*The problem*: The answer must be a single number: the count of lines in the data below that hold the word "restrict".

(Stored records)

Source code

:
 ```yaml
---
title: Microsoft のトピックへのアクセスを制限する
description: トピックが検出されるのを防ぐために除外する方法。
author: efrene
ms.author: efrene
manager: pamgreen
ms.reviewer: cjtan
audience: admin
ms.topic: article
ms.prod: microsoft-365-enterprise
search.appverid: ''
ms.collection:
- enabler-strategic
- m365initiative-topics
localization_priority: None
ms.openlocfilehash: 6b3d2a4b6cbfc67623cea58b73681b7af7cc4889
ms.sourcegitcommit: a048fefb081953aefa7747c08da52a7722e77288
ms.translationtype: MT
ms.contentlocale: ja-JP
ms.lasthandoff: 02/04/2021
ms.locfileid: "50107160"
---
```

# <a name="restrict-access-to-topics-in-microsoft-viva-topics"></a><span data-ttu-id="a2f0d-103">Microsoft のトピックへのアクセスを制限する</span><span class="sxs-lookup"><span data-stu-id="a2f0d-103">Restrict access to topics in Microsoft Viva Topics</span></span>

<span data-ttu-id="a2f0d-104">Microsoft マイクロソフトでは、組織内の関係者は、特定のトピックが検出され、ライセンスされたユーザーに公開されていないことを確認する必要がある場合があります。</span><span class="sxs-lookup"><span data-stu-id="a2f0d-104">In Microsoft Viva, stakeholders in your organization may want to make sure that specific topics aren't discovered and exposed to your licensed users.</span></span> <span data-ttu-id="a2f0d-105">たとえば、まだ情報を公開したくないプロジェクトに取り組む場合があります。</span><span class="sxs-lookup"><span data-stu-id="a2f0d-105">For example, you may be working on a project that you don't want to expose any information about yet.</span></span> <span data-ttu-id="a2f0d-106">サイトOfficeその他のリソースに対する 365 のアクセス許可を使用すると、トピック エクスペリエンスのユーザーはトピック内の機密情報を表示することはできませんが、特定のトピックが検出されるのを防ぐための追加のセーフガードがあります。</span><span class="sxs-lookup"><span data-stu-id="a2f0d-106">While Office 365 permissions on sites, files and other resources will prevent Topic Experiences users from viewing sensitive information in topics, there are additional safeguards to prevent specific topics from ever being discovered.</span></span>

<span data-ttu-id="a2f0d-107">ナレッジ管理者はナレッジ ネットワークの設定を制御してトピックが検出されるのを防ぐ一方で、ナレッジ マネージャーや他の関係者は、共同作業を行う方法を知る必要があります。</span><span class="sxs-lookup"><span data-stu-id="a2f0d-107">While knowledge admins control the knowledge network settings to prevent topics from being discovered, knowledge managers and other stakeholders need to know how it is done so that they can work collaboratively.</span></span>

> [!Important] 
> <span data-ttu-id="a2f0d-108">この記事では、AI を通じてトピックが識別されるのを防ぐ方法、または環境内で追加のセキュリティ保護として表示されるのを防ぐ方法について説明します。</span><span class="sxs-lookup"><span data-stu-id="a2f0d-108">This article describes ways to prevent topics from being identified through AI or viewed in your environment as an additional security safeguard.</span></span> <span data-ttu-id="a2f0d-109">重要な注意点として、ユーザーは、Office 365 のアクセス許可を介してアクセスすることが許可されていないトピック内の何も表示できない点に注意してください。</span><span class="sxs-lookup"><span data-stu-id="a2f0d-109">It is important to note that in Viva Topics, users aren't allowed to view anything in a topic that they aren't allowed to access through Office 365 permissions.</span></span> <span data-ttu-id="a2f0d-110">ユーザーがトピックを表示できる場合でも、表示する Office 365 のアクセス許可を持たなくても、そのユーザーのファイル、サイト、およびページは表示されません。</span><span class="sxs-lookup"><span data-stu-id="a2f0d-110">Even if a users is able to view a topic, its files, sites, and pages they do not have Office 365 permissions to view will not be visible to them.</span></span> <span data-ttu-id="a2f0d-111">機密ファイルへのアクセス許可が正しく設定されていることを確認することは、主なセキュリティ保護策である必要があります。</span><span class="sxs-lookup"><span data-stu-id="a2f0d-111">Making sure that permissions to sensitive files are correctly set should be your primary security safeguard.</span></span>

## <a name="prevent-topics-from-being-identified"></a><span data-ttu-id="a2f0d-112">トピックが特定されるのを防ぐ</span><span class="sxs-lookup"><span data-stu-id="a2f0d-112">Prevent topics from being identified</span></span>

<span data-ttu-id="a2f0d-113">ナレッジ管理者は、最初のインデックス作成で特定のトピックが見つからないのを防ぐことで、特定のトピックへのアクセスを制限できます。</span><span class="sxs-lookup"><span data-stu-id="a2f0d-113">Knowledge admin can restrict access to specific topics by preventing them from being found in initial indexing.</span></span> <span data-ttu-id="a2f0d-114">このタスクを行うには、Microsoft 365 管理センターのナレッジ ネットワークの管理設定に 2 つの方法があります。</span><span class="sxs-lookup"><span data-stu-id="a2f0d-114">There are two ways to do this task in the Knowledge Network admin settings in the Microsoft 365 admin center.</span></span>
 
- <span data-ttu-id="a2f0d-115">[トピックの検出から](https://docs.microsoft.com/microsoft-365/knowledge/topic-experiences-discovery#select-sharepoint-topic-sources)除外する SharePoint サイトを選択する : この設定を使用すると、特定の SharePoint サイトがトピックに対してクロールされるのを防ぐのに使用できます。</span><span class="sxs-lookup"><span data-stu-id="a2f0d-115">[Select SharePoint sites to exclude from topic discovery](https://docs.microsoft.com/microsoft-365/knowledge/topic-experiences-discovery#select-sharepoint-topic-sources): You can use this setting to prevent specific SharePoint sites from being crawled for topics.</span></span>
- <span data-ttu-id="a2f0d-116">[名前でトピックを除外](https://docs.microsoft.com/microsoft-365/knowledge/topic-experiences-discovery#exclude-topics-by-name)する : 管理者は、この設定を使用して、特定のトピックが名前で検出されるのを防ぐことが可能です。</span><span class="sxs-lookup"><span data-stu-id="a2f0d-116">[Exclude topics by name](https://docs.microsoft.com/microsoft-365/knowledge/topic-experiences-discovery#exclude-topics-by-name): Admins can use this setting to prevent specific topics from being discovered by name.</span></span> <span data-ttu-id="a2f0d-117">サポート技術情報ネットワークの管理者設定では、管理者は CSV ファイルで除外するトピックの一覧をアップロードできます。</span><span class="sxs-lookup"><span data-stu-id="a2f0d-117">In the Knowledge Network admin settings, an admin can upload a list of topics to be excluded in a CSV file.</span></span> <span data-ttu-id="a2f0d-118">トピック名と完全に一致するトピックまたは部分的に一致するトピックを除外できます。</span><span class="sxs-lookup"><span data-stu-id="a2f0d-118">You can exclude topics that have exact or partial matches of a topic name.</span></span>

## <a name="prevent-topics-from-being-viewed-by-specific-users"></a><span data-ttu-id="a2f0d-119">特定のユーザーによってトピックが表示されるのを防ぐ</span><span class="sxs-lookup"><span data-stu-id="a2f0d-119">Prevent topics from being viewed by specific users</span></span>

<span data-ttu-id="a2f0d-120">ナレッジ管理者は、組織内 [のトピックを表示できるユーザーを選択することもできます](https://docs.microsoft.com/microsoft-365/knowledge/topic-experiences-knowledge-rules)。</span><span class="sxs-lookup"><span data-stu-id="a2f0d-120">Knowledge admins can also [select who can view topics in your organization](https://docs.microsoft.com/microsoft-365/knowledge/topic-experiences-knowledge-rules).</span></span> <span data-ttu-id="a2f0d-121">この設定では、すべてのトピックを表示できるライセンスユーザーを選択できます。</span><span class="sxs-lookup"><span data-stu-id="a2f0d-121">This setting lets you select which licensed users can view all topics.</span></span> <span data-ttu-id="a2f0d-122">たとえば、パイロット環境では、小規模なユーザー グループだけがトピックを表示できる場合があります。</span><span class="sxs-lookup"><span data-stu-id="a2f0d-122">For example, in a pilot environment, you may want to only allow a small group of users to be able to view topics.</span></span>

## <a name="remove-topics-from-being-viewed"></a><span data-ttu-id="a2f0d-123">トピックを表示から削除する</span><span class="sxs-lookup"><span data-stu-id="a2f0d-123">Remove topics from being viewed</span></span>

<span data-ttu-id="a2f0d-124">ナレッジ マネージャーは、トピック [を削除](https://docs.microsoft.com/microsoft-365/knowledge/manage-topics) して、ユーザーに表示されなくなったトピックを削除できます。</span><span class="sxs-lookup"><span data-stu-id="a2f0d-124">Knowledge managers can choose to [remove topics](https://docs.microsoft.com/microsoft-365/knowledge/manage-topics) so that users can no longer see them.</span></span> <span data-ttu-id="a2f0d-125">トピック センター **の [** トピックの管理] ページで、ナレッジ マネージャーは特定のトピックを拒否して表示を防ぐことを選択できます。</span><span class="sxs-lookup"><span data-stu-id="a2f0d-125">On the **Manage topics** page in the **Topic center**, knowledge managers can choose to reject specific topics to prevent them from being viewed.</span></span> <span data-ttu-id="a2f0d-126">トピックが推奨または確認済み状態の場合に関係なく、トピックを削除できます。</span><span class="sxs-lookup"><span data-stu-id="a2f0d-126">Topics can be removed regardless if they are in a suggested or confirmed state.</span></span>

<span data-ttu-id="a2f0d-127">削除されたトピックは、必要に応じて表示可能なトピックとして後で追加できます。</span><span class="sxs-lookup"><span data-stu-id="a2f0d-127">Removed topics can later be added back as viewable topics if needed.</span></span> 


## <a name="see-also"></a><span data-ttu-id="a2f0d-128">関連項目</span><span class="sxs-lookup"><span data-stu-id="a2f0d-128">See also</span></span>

*Your solution*: 2